Start of INPUT MATERIAL

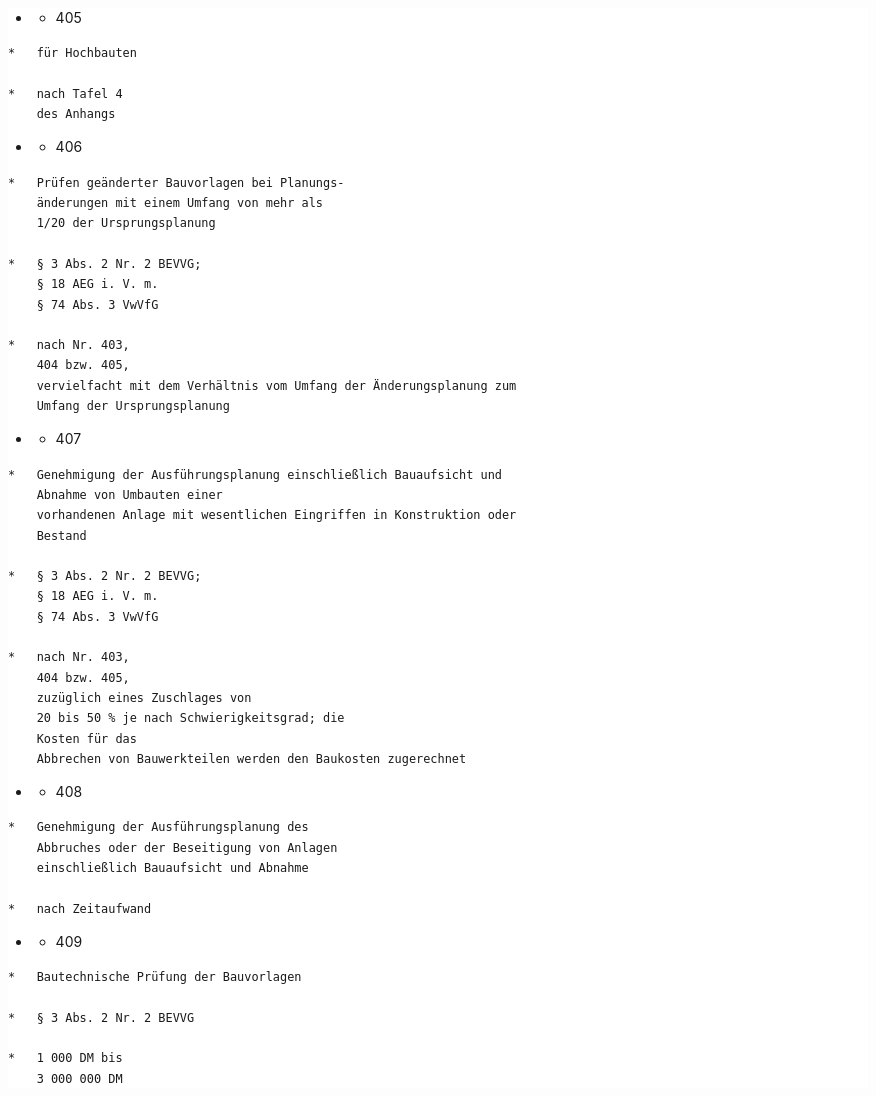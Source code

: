 
*    *   405

    *   für Hochbauten

    *   nach Tafel 4
        des Anhangs


*    *   406

    *   Prüfen geänderter Bauvorlagen bei Planungs-
        änderungen mit einem Umfang von mehr als
        1/20 der Ursprungsplanung

    *   § 3 Abs. 2 Nr. 2 BEVVG;
        § 18 AEG i. V. m.
        § 74 Abs. 3 VwVfG

    *   nach Nr. 403,
        404 bzw. 405,
        vervielfacht mit dem Verhältnis vom Umfang der Änderungsplanung zum
        Umfang der Ursprungsplanung


*    *   407

    *   Genehmigung der Ausführungsplanung einschließlich Bauaufsicht und
        Abnahme von Umbauten einer
        vorhandenen Anlage mit wesentlichen Eingriffen in Konstruktion oder
        Bestand

    *   § 3 Abs. 2 Nr. 2 BEVVG;
        § 18 AEG i. V. m.
        § 74 Abs. 3 VwVfG

    *   nach Nr. 403,
        404 bzw. 405,
        zuzüglich eines Zuschlages von
        20 bis 50 % je nach Schwierigkeitsgrad; die
        Kosten für das
        Abbrechen von Bauwerkteilen werden den Baukosten zugerechnet


*    *   408

    *   Genehmigung der Ausführungsplanung des
        Abbruches oder der Beseitigung von Anlagen
        einschließlich Bauaufsicht und Abnahme

    *   nach Zeitaufwand


*    *   409

    *   Bautechnische Prüfung der Bauvorlagen

    *   § 3 Abs. 2 Nr. 2 BEVVG

    *   1 000 DM bis
        3 000 000 DM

End of INPUT MATERIAL

## DESCRIPTION OF THE TASK
Would you copy every line of the entries that includes the word "Umfang"?

## FINISHED TASK
        änderungen mit einem Umfang von mehr als
        vervielfacht mit dem Verhältnis vom Umfang der Änderungsplanung zum
        Umfang der Ursprungsplanung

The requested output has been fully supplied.